While the analyst maintains that there are no negatives for the REIT, he notes that there is a final payment of about $142 million upon the completion of Guangdong Data Centre 3, originally scheduled for 3QFY2023, but has been delayed due to Covid-related supply chain disruptions.
“According to our estimates, gearing would still remain below 40% even if this was fully funded by debt. However, equity fund-raising could be an option, especially if KDCREIT was to combine this final payment with an acquisition,” says Chan. “The most likely contender would be its sponsor’s Keppel DC Singapore 7 (KDC SGP 7) asset situated at Genting Lane, which is currently being fitted-out by the tenant after its completion in 2QFY2023.”

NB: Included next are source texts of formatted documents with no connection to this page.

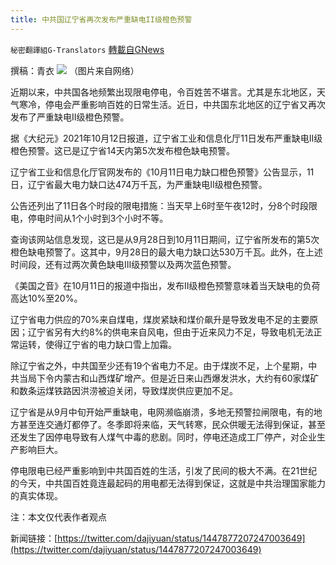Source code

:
 ```yaml
---
title: 中共国辽宁省再次发布严重缺电II级橙色预警
---
```

`秘密翻譯組G-Translators` [轉載自GNews](https://gnews.org/zh-hans/1589235/)

撰稿：青衣
![](https://assets.gnews.org/wp-content/uploads/2021/10/图片1-37.png)
（图片来自网络）

近期以来，中共国各地频繁出现限电停电，令百姓苦不堪言。尤其是东北地区，天气寒冷，停电会严重影响百姓的日常生活。近日，中共国东北地区的辽宁省又再次发布了严重缺电II级橙色预警。

据《大纪元》2021年10月12日报道，辽宁省工业和信息化厅11日发布严重缺电II级橙色预警。这已是辽宁省14天内第5次发布橙色缺电预警。

辽宁省工业和信息化厅官网发布的《10月11日电力缺口橙色预警》公告显示，11日，辽宁省最大电力缺口达474万千瓦，为严重缺电II级橙色预警。

公告还列出了11日各个时段的限电措施：当天早上6时至午夜12时，分8个时段限电，停电时间从1个小时到3个小时不等。

查询该网站信息发现，这已是从9月28日到10月11日期间，辽宁省所发布的第5次橙色缺电预警了。这其中，9月28日的最大电力缺口达530万千瓦。此外，在上述时间段，还有过两次黄色缺电Ⅲ级预警以及两次蓝色预警。

《美国之音》在10月11日的报道中指出，发布II级橙色预警意味着当天缺电的负荷高达10%至20%。

辽宁省电力供应的70%来自煤电，煤炭紧缺和煤价飙升是导致发电不足的主要原因；辽宁省另有大约8%的供电来自风电，但由于近来风力不足，导致电机无法正常运转，使得辽宁省的电力缺口雪上加霜。

除辽宁省之外，中共国至少还有19个省电力不足。由于煤炭不足，上个星期，中共当局下令内蒙古和山西煤矿增产。但是近日来山西爆发洪水，大约有60家煤矿和数条运煤铁路因洪涝被迫关闭，导致煤炭供应更加不足。

辽宁省是从9月中旬开始严重缺电，电网濒临崩溃，多地无预警拉闸限电，有的地方甚至连交通灯都停了。冬季即将来临，天气转寒，民众供暖无法得到保证，甚至还发生了因停电导致有人煤气中毒的悲剧。同时，停电还造成工厂停产，对企业生产影响巨大。

停电限电已经严重影响到中共国百姓的生活，引发了民间的极大不满。在21世纪的今天，中共国百姓竟连最起码的用电都无法得到保证，这就是中共治理国家能力的真实体现。

注：本文仅代表作者观点

新闻链接：[https://twitter.com/dajiyuan/status/1447877207247003649](https://twitter.com/dajiyuan/status/1447877207247003649)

With that, the analyst concludes that KDCREIT’s growth catalysts would include more accretive acquisitions and lower-than-expected interest costs, while organic growth will stem from renewals in FY2024, barring contributions from potential acquisitions.
“The current share price implies FY2023/FY2024 DPU yields of 5.2%/5.4%,” Chan says. “We upgrade from neutral to buy with an unchanged dividend discount model-derived target price of $2.26.”
As at 1.03pm, units in Keppel DC REIT are 1 cent down or 0.56% lower at $1.77.